### Problem description
In the material below, find each line with the string "bootRun" and copy it.

### Recorded information
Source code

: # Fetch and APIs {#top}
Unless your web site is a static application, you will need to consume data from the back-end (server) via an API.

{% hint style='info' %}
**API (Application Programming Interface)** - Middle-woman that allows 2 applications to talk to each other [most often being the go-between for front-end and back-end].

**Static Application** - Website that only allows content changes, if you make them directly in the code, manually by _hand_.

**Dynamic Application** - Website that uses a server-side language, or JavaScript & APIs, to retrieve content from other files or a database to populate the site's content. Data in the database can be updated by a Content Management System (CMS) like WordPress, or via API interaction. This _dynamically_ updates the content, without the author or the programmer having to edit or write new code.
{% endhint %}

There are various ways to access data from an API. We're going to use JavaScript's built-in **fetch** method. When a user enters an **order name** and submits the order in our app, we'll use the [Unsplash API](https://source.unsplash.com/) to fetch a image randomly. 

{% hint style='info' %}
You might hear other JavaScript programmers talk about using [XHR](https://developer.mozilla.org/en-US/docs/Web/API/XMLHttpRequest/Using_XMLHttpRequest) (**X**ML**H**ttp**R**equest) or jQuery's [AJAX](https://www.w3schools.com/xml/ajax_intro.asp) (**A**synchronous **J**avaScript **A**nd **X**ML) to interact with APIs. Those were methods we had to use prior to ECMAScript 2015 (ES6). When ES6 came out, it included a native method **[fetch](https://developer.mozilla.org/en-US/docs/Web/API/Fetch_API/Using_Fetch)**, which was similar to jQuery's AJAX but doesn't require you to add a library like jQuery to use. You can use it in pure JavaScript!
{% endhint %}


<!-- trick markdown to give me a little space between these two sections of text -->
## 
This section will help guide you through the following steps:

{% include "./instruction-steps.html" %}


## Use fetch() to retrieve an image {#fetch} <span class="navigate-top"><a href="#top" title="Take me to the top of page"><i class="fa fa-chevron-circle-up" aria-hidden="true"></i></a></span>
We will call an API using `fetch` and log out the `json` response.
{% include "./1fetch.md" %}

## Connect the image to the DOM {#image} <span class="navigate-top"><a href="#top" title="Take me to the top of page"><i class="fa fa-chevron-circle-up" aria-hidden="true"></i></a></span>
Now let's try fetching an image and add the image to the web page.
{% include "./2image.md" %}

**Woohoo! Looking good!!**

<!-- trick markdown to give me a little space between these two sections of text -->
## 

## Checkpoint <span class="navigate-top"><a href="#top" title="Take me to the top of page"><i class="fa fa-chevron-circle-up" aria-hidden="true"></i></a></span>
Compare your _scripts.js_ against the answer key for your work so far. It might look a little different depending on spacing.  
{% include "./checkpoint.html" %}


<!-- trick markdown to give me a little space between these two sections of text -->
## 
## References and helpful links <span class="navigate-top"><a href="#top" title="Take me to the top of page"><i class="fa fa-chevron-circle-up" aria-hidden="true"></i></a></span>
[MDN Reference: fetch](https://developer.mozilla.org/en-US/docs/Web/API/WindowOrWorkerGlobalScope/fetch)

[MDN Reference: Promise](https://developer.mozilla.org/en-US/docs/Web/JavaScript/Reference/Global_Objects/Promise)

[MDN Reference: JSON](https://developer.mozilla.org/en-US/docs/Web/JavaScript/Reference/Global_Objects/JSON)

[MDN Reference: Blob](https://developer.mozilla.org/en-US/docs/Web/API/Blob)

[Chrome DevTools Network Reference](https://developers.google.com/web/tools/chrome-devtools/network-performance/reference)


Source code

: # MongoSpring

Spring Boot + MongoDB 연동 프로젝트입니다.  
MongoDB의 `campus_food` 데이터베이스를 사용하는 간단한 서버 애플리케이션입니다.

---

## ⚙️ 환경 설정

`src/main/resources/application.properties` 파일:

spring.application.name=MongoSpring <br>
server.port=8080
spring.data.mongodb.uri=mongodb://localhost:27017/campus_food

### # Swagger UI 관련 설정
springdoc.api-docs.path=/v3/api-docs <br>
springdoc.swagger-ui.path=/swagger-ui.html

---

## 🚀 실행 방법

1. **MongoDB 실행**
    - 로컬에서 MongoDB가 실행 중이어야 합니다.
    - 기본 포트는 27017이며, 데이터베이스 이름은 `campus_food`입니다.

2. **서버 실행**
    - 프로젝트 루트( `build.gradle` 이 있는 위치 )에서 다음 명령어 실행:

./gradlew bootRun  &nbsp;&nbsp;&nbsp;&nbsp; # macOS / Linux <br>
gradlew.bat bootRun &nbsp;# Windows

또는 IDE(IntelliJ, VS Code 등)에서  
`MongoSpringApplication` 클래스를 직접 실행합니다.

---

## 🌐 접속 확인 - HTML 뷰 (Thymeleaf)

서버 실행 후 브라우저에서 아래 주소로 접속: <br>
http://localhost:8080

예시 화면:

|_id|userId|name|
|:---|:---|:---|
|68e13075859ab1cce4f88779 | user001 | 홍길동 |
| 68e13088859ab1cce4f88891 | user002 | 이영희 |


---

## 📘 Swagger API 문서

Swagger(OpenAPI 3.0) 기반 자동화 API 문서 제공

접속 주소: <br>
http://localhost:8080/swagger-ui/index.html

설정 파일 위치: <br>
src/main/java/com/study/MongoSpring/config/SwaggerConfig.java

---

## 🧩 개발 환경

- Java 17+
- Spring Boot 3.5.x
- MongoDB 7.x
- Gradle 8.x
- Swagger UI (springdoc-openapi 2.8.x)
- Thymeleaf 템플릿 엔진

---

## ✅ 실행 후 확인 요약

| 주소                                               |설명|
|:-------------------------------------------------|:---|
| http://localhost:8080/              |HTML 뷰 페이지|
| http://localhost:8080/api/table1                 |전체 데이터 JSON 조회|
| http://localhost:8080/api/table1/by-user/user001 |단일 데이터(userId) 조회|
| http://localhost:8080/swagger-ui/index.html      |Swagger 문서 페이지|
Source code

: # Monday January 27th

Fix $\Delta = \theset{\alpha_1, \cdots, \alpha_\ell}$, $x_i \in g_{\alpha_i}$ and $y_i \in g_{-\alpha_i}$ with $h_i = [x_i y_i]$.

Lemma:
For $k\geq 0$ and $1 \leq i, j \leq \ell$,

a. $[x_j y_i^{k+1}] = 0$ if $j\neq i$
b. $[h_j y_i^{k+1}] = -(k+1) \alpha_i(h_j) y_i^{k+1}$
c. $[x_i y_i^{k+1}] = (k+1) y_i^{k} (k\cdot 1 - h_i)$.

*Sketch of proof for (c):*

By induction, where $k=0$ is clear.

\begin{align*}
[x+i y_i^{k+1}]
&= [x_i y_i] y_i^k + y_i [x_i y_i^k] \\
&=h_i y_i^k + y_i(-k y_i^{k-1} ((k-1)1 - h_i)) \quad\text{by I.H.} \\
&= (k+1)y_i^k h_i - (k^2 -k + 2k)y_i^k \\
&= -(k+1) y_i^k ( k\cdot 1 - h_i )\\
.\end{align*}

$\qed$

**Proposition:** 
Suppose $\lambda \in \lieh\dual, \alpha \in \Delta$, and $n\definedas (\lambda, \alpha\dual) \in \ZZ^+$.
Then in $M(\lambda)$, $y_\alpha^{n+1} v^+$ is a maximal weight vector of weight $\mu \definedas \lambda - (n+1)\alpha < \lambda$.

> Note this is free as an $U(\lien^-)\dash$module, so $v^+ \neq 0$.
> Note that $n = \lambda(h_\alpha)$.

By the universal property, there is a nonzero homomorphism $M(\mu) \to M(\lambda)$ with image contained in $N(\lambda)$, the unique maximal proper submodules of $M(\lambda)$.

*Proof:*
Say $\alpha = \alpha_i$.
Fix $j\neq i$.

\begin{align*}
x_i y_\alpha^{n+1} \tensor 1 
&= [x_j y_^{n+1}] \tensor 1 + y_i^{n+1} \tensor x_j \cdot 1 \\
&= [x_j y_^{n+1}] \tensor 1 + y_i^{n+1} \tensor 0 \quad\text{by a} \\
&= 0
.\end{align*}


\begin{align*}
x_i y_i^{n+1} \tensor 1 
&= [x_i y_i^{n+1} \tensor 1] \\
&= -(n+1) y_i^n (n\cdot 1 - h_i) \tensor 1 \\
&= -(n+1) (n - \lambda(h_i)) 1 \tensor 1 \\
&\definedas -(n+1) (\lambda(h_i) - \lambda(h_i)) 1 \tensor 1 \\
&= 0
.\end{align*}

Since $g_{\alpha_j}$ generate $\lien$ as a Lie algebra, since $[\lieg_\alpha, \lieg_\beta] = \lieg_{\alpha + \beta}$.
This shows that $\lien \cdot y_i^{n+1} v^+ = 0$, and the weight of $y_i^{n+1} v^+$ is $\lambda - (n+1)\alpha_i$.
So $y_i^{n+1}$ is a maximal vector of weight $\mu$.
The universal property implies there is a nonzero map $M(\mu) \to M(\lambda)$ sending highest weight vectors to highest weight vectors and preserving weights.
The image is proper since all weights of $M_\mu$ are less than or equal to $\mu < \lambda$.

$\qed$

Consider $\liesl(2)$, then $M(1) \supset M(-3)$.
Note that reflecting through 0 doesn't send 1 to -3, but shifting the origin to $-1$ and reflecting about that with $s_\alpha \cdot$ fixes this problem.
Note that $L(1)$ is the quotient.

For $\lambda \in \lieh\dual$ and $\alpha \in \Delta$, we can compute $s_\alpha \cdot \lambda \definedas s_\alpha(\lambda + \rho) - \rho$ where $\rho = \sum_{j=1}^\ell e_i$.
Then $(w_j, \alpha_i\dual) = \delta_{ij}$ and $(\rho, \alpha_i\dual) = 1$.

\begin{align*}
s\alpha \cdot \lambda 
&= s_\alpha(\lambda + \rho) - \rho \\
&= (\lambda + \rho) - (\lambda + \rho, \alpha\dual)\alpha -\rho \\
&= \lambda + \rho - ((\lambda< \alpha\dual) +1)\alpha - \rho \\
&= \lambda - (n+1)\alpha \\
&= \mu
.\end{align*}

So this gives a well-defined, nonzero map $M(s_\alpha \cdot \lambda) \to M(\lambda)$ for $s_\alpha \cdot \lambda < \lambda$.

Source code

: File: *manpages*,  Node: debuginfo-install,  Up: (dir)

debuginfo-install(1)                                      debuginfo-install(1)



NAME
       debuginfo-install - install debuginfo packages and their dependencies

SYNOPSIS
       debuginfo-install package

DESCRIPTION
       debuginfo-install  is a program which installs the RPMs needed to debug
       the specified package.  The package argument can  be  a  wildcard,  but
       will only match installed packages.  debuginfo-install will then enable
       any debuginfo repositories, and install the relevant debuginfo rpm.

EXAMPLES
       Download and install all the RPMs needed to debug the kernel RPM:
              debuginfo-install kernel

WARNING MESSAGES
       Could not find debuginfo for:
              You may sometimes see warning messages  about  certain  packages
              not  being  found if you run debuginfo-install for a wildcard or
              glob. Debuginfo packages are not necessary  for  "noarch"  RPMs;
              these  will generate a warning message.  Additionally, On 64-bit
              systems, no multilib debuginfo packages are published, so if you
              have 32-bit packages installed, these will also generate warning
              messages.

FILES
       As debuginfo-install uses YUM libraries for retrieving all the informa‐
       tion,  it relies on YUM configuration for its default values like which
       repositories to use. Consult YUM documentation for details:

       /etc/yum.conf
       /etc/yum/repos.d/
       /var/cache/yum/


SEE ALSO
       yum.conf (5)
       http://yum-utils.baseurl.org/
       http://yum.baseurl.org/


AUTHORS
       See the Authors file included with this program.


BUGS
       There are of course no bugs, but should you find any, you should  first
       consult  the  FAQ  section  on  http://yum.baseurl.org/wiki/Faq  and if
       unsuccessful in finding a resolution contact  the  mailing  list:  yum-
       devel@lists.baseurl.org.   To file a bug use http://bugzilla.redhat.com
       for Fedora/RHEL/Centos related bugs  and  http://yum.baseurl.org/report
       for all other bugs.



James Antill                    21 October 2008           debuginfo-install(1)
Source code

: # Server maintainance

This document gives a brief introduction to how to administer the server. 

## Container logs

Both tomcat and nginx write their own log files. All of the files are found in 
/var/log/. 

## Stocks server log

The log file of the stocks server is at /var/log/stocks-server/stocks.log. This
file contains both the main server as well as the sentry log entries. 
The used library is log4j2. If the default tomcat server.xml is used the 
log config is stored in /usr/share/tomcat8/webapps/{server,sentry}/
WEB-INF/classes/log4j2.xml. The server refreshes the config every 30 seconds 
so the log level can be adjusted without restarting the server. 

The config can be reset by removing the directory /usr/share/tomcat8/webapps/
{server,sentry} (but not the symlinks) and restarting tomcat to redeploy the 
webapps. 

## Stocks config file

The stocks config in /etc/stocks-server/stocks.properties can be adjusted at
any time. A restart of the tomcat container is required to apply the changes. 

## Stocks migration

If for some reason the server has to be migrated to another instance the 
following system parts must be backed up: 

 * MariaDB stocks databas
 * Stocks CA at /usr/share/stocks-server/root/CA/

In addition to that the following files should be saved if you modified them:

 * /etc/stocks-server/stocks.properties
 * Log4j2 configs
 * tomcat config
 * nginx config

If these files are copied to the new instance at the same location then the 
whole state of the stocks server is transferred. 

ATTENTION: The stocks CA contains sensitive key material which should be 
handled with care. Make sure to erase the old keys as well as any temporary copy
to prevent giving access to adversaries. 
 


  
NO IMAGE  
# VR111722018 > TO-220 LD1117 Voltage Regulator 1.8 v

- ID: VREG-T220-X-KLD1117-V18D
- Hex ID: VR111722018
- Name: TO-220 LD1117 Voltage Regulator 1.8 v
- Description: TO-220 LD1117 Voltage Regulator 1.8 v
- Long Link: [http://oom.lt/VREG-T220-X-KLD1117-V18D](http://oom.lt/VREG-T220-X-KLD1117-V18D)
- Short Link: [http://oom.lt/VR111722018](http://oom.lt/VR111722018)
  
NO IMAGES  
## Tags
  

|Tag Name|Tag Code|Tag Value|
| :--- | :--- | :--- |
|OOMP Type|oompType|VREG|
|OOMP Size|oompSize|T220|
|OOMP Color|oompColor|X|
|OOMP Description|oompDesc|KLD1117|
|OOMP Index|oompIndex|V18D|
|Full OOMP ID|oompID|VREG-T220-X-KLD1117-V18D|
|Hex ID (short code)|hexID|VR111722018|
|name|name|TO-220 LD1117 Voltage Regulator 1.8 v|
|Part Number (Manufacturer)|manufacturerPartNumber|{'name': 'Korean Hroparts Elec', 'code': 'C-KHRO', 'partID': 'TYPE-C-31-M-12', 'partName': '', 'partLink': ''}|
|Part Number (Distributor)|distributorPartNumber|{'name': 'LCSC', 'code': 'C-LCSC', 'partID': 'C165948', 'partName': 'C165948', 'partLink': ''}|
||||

### Your solution
./gradlew bootRun  &nbsp;&nbsp;&nbsp;&nbsp; # macOS / Linux <br>
gradlew.bat bootRun &nbsp;# Windows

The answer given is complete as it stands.